New York – Turner Broadcasting System chief research officer Jack Wakshlag said the TV industry is creating a series of complicated, useless “Frankenmetrics” to measure viewer habits for linear television, online video and VOD when three simple questions would give advertisers and content providers the answers they want.

“There are three things we have to start with – how many, how often and how long,” Wakshlag said at the keynote address at the Multichannel News/B&C "TV in a Multiplatform World" conference here Thursday. “If I don’t have each, I don’t have anything to start with. ...Those are the three metrics at the fundamental core."

With those three answers, he said a company can calculate share, reach and frequency and time spent.

But Wakshlag added that capturing the data for those three simple metrics isn’t easy because measurement companies don’t work together.
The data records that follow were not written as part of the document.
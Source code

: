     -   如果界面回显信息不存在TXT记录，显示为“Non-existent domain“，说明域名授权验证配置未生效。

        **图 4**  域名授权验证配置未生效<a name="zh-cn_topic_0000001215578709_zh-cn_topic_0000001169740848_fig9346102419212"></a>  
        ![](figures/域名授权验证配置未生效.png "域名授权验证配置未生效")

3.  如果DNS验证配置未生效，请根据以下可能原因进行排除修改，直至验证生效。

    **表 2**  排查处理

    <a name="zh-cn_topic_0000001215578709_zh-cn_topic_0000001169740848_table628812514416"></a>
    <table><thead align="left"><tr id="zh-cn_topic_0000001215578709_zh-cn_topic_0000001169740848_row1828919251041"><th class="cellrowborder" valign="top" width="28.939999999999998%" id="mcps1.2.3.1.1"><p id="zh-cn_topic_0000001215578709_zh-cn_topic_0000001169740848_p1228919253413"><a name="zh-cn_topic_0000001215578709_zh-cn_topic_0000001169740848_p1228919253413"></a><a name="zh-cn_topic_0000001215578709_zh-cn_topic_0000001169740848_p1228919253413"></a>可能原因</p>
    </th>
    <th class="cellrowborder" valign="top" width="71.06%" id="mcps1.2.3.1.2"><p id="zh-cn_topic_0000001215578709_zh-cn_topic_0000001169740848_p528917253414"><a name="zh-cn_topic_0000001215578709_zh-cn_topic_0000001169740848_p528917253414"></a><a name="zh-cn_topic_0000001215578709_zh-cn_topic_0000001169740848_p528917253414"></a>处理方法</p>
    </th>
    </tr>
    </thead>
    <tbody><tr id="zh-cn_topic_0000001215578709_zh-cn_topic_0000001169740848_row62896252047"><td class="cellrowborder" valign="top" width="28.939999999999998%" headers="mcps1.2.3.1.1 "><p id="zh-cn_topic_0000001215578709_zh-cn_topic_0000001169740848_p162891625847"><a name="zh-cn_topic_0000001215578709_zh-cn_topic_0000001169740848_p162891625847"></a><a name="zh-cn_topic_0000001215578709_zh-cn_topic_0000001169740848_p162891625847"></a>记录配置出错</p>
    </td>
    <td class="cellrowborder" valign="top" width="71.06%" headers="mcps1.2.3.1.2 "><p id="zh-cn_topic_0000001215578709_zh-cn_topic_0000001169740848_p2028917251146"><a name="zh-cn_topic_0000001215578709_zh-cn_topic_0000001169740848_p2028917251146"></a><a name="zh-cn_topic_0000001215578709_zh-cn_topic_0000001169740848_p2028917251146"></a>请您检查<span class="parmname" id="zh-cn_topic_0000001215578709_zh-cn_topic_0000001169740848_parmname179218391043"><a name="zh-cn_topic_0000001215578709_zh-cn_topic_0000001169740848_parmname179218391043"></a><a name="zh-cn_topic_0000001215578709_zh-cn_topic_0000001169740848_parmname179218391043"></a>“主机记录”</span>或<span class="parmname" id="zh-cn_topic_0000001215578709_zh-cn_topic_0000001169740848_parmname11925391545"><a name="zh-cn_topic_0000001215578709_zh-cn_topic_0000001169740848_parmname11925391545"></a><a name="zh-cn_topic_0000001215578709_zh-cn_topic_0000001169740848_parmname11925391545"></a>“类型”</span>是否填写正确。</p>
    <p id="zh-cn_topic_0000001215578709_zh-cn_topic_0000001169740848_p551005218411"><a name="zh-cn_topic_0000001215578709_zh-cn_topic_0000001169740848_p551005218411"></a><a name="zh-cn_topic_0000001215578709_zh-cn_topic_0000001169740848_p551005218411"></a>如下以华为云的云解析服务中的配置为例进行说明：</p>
That forces content companies to create “Frankenmetrics” or hybrids of measurement company data to fit their needs.

Wakschlag credited the term "Frankenmetrics" to Fox executive Sherry Brennan.

Wakshlag pointed to Nielsen data as an example. Nielsen provides a product that links a tagged ad to a viewer's Facebook page, from where it can accurately capture the age and sex of the viewer. But if that viewer watches an ad on You Tube – which is owned by Facebook rival Google – that data is not available. So Nielsen can provide data that says a particular ad had 1 million impressions, 700,000 of which were from the 18-49 year-old demographic. But if that ad was also shown on You Tube, Nielsen doesn’t capture it.

That forces content providers to create their own "Frankenmetric" for a cross platform deal using Nielsen for the demographic ad impressions, an online campaign rating product from another vendor for online data while cobbling together data on their own for You Tube and mobile viewership.

“That’s where this industry is right now,” Wakshlag said. “Instead of making babies, we’re creating Frankensteins.”

Wakshlag added that reliable online data seems to be the most difficult to obtain, a problem that could be solved by cooperation between content providers.

“We know the next day what everybody else did last night,” Wakshlag said. “I can produce a report on how CBS, Fox and hundreds of other networks did, but I can’t do that online because Nielsen and comScore choose to report their data on a monthly basis.”

Programmers could solve that problem by sharing the immense piles of data each compiles on their own online content, much in the way that telephone companies share network data to ensure continued connections during disruptions in service.

“I think the future of this business is not going to go very far, very fast if we don’t share data," Wakshlag said. "We [Turner] will share data with anyone who wants to share data.”

Wakshlag also pointed to research done at Turner parent Time Warner Inc.’s Media Lab in New York, which has shattered some previously held notions on viewing habits.

“Embrace the facts,” Wakshlag said. “People have these devices and they don’t shut them off when they are watching TV.

Wakshlag also warned against people in the media industry looking to their own habits and those of their children when trying to gauge viewing trends. He stressed that media people are not normal.

He cited a recent study of 50 media professionals by TouchPoint that showed that 92% used media apps each day (versus 25% for normals); 25% used a tablet (vs. 9% for normals) and 42% listened to the radio (vs. 80% for normals).

“We need to use research to know what people in Pennsylvania are doing,” Wakshlag said. “We don’t need research to tell us what your kids are doing. We have to make business decisions  based on facts.”